* Directions *
Report every line in the listing below where the string "postinstall" shows up.

* Excerpted records *
• • •

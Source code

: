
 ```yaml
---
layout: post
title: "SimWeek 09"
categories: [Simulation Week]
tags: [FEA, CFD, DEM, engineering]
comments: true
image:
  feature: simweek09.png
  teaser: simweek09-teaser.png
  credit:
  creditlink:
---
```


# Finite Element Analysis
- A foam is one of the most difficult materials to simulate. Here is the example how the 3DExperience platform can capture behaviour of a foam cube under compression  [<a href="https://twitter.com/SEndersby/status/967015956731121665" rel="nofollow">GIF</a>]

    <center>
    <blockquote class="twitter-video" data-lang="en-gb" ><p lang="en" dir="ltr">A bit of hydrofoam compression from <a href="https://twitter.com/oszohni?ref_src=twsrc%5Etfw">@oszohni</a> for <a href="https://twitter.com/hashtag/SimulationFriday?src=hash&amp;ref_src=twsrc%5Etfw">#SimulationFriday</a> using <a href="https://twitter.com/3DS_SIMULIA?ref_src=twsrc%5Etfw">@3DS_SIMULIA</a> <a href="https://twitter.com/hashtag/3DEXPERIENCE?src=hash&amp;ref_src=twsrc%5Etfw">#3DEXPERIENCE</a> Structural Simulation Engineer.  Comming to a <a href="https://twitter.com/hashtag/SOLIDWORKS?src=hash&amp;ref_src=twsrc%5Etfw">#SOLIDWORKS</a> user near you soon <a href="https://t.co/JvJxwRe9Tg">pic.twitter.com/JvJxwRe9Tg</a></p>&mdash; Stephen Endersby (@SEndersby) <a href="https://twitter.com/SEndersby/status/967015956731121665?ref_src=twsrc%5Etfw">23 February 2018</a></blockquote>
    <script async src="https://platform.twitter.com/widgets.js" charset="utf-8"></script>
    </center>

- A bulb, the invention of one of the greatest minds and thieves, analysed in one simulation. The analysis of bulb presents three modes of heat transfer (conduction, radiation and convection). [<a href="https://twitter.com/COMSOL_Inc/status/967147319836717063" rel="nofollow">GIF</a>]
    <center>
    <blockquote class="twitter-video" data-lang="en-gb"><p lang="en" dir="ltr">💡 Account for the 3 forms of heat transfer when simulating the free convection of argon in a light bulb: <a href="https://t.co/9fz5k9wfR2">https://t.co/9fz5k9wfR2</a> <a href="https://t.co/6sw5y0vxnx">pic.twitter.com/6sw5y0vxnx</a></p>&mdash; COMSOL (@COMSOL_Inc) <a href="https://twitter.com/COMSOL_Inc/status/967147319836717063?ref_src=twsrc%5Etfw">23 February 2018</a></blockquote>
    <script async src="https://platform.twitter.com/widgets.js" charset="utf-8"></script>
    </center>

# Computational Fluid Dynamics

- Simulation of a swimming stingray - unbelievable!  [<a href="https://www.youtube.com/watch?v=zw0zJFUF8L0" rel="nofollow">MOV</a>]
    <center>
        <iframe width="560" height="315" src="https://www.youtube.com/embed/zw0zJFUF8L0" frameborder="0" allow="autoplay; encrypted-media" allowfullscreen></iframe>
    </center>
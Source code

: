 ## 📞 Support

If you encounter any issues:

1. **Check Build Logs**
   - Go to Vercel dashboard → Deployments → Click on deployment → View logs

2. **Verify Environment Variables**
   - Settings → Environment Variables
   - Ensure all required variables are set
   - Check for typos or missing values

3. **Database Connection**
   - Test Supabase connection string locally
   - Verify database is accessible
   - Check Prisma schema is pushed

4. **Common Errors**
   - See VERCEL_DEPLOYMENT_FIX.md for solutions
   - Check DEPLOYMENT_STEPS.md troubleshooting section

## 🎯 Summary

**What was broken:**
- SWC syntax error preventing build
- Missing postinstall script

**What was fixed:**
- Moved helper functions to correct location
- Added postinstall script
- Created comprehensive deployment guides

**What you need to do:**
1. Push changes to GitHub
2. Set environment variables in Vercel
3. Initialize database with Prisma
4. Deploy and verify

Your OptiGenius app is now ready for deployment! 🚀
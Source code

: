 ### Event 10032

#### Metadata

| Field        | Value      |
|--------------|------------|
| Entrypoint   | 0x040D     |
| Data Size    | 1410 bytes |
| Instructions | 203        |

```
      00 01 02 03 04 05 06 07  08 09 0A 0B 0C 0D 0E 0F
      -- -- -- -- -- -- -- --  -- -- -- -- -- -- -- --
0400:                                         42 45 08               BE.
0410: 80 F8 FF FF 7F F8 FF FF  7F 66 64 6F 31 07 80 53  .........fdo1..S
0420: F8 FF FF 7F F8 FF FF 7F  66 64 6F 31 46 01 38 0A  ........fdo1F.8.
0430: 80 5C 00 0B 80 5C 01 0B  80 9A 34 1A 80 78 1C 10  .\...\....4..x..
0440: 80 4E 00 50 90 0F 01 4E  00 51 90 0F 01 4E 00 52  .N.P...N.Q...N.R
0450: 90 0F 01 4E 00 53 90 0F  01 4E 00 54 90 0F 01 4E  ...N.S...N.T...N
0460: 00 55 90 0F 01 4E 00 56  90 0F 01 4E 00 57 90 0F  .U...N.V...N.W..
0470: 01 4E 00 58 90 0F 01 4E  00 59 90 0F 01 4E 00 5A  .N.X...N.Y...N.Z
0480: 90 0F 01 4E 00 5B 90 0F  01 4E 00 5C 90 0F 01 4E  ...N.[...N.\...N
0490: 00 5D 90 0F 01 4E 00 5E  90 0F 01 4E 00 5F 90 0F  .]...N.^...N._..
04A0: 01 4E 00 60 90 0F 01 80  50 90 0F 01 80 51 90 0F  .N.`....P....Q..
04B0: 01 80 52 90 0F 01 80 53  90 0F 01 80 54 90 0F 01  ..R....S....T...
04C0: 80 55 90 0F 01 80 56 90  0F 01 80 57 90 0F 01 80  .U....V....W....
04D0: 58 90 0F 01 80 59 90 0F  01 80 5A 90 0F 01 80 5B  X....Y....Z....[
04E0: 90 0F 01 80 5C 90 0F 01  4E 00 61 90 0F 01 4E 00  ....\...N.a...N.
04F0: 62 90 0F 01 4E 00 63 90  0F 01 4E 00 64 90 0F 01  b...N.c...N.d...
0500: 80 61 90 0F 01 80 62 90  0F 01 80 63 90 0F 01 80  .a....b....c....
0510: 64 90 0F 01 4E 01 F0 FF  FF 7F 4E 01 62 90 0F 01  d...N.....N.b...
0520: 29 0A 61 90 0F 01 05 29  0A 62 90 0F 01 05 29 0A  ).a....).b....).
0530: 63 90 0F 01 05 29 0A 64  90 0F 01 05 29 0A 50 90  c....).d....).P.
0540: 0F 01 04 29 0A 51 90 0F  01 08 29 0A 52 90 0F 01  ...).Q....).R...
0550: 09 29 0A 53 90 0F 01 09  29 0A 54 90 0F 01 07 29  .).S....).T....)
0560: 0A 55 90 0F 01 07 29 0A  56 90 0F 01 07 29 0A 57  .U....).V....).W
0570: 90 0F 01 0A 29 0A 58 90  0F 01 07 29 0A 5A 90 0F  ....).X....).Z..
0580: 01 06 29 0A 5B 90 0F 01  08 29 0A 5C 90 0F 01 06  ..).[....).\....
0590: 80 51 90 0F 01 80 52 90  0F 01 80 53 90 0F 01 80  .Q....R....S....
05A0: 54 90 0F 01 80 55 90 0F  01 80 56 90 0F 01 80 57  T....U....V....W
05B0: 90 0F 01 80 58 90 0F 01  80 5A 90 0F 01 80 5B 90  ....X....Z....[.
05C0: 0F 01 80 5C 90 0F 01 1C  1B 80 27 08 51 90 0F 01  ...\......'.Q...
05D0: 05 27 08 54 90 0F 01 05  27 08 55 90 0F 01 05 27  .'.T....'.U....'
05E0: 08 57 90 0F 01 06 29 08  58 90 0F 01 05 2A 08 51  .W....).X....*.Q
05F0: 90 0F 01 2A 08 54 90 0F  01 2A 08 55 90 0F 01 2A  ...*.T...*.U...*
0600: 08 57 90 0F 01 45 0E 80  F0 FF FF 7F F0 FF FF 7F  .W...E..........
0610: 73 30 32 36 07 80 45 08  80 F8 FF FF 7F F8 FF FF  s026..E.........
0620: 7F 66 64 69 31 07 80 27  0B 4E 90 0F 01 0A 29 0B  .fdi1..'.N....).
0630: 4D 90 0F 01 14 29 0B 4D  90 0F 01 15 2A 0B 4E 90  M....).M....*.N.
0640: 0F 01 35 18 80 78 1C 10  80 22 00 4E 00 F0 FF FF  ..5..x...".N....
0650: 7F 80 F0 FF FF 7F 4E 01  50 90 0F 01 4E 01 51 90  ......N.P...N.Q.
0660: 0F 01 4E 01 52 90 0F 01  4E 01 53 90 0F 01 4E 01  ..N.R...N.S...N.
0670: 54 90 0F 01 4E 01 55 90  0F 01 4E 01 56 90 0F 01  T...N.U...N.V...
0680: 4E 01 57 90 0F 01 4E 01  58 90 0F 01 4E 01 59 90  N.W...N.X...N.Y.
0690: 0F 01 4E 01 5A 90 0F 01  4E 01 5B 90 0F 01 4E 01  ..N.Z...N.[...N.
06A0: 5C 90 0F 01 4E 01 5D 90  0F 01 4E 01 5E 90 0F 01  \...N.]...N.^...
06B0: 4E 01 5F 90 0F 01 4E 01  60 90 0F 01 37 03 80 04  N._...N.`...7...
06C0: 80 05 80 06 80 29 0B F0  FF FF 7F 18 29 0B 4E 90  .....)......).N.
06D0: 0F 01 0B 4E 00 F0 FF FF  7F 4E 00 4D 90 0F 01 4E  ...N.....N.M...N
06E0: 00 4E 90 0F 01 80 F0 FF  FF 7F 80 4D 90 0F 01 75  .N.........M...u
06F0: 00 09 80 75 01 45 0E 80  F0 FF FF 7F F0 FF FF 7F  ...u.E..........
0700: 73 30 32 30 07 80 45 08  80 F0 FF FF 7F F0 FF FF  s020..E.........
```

• • •

* Completed task *
- Missing postinstall script
- Added postinstall script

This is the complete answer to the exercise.